EXERCISE BRIEF
Sort through the data and copy the lines holding the word "방식이다".

Source texts of formatted documents

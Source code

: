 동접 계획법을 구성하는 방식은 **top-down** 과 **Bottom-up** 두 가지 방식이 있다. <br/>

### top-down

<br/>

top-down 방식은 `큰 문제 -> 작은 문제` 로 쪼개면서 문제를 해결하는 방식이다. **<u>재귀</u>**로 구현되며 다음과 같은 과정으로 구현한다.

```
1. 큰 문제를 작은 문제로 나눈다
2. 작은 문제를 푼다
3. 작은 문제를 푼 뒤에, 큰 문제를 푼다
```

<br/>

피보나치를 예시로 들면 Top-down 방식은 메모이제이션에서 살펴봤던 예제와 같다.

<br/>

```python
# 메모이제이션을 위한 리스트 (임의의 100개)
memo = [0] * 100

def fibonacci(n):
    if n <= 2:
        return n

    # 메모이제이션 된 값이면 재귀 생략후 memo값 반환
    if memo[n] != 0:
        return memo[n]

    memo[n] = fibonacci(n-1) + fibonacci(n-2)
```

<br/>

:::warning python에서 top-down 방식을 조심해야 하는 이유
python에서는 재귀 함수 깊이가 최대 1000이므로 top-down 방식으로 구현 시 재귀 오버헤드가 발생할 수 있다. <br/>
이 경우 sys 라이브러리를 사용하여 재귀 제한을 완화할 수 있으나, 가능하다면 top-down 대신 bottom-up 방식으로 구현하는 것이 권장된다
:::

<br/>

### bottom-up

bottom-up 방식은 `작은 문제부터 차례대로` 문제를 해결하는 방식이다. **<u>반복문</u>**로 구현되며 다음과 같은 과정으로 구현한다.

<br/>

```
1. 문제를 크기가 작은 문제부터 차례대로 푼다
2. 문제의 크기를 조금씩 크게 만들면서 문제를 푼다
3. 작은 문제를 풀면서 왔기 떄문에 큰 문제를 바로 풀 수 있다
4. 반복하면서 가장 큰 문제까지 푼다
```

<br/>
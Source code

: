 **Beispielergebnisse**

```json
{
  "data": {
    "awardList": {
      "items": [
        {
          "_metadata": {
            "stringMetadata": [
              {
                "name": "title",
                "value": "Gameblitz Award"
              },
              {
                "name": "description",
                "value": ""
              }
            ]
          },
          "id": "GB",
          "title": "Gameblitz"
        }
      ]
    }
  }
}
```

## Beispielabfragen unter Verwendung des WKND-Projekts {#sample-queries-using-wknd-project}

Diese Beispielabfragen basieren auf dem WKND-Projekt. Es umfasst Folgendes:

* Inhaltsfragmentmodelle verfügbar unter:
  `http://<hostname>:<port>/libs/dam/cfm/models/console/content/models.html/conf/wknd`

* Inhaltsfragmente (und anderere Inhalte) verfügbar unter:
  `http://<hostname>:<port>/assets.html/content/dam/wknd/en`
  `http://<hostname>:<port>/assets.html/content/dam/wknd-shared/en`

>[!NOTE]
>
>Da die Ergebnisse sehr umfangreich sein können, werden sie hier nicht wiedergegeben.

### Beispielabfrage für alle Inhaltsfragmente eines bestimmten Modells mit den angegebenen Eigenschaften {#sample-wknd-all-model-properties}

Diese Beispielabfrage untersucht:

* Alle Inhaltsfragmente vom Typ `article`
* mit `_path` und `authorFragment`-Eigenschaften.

SOLVED EXERCISE
top-down 방식은 `큰 문제 -> 작은 문제` 로 쪼개면서 문제를 해결하는 방식이다. **<u>재귀</u>**로 구현되며 다음과 같은 과정으로 구현한다.
bottom-up 방식은 `작은 문제부터 차례대로` 문제를 해결하는 방식이다. **<u>반복문</u>**로 구현되며 다음과 같은 과정으로 구현한다.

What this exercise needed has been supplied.